▶ **ACTIVITY**
Print the entries below exactly as they appear, from the first line up to and including the line with "CI workloads |". Do not print any pictures.

(Entries taken from a collection)
◆ ◆ ◆ ◆ ◆
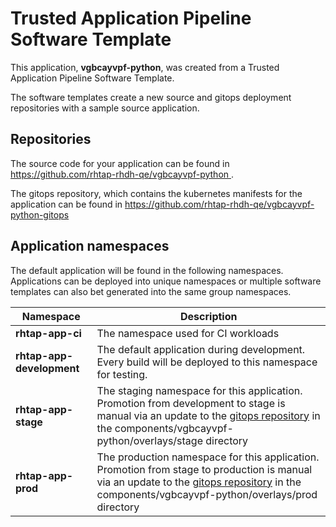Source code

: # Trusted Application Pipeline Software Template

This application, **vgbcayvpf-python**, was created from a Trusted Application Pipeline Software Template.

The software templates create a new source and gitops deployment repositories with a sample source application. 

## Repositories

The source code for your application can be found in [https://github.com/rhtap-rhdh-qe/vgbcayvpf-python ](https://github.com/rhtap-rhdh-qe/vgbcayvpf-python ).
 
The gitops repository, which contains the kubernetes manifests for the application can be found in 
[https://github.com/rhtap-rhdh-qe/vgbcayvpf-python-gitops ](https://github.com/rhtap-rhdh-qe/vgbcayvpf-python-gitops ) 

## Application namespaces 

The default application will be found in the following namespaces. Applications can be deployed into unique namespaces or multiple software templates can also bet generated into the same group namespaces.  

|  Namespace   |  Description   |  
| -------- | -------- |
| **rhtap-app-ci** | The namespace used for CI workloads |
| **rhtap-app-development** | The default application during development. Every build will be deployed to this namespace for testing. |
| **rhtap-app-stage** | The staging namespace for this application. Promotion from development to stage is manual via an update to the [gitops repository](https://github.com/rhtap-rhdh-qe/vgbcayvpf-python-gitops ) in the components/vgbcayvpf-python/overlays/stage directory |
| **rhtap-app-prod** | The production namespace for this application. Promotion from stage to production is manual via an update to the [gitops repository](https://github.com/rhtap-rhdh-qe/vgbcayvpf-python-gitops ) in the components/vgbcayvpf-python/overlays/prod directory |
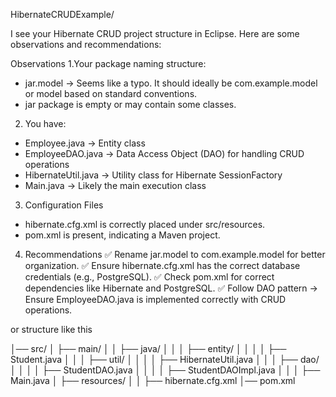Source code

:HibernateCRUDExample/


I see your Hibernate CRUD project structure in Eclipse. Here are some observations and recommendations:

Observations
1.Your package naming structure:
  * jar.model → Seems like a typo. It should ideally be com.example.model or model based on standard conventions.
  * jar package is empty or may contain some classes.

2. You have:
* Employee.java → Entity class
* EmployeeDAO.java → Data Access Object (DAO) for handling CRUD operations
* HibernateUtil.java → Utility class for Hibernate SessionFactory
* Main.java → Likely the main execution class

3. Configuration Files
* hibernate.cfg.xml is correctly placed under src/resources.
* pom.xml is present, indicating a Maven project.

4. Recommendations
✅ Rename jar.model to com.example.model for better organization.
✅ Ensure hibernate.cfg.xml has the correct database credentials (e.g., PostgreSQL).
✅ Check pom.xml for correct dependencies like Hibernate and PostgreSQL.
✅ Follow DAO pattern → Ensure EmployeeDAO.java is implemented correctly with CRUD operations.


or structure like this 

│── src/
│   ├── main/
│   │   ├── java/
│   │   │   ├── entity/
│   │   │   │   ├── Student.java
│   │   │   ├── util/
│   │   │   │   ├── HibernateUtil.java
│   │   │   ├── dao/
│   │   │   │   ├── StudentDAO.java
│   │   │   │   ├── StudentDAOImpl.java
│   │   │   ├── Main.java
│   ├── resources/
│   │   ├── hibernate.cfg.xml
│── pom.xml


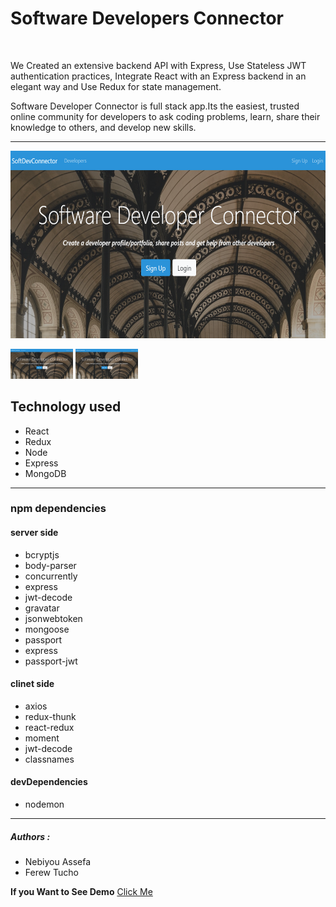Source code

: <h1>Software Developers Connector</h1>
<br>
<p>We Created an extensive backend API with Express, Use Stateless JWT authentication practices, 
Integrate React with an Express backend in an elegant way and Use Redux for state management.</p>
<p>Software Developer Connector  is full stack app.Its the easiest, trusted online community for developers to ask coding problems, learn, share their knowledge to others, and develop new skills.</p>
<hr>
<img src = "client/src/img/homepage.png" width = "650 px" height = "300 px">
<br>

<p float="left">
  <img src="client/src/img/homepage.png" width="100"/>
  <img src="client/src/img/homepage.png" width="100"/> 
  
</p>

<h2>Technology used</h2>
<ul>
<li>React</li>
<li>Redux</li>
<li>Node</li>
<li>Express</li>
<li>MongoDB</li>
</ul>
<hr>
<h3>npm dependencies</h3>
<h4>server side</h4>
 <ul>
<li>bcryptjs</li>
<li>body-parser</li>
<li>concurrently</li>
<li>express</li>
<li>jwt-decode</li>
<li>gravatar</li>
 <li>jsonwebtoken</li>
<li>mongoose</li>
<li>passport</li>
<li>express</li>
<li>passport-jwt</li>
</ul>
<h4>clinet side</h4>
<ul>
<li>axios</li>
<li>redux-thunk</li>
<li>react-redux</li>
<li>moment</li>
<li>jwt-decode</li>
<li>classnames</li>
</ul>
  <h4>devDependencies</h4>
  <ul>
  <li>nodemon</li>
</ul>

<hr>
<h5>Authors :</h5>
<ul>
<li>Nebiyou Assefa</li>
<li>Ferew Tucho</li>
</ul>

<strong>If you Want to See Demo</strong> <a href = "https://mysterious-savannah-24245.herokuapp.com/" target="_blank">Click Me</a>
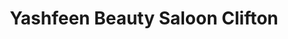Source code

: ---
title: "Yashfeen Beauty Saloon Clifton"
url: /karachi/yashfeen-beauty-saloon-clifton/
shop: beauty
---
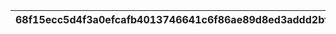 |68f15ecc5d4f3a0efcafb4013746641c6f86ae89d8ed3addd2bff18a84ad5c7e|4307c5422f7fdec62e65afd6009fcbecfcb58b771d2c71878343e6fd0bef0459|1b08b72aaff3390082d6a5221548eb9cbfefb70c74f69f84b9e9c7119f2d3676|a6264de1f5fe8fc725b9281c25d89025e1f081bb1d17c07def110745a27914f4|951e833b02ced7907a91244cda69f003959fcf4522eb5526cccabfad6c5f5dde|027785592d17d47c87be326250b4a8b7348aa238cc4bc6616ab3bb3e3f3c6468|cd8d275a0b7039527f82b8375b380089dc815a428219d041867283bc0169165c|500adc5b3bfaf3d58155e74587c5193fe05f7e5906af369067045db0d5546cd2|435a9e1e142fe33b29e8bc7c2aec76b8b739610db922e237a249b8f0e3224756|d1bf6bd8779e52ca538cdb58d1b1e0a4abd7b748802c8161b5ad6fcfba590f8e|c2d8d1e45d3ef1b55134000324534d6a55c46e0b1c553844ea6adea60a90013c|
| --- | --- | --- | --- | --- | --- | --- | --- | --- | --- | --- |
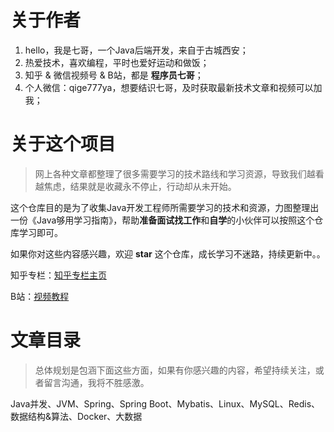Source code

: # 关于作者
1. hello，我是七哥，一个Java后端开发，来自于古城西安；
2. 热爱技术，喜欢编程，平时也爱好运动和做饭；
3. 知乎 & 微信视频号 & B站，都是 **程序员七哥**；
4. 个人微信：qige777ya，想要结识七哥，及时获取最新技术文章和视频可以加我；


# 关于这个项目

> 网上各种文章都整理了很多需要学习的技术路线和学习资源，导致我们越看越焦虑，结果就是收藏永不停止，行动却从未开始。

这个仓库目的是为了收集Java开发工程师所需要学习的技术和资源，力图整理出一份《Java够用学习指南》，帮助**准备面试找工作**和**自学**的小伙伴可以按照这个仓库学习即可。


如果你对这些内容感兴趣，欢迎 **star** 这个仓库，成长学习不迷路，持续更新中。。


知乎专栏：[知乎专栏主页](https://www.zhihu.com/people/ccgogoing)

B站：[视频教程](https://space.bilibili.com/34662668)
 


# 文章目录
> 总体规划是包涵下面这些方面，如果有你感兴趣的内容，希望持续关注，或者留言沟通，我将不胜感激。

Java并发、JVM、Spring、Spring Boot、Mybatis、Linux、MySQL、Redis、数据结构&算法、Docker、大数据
◆ ◆ ◆ ◆ ◆
▶ **RESULT**
Source code

: # Trusted Application Pipeline Software Template

This application, **vgbcayvpf-python**, was created from a Trusted Application Pipeline Software Template.

The software templates create a new source and gitops deployment repositories with a sample source application. 

## Repositories

The source code for your application can be found in [https://github.com/rhtap-rhdh-qe/vgbcayvpf-python ](https://github.com/rhtap-rhdh-qe/vgbcayvpf-python ).
 
The gitops repository, which contains the kubernetes manifests for the application can be found in 
[https://github.com/rhtap-rhdh-qe/vgbcayvpf-python-gitops ](https://github.com/rhtap-rhdh-qe/vgbcayvpf-python-gitops ) 

## Application namespaces 

The default application will be found in the following namespaces. Applications can be deployed into unique namespaces or multiple software templates can also bet generated into the same group namespaces.  

|  Namespace   |  Description   |  
| -------- | -------- |
| **rhtap-app-ci** | The namespace used for CI workloads |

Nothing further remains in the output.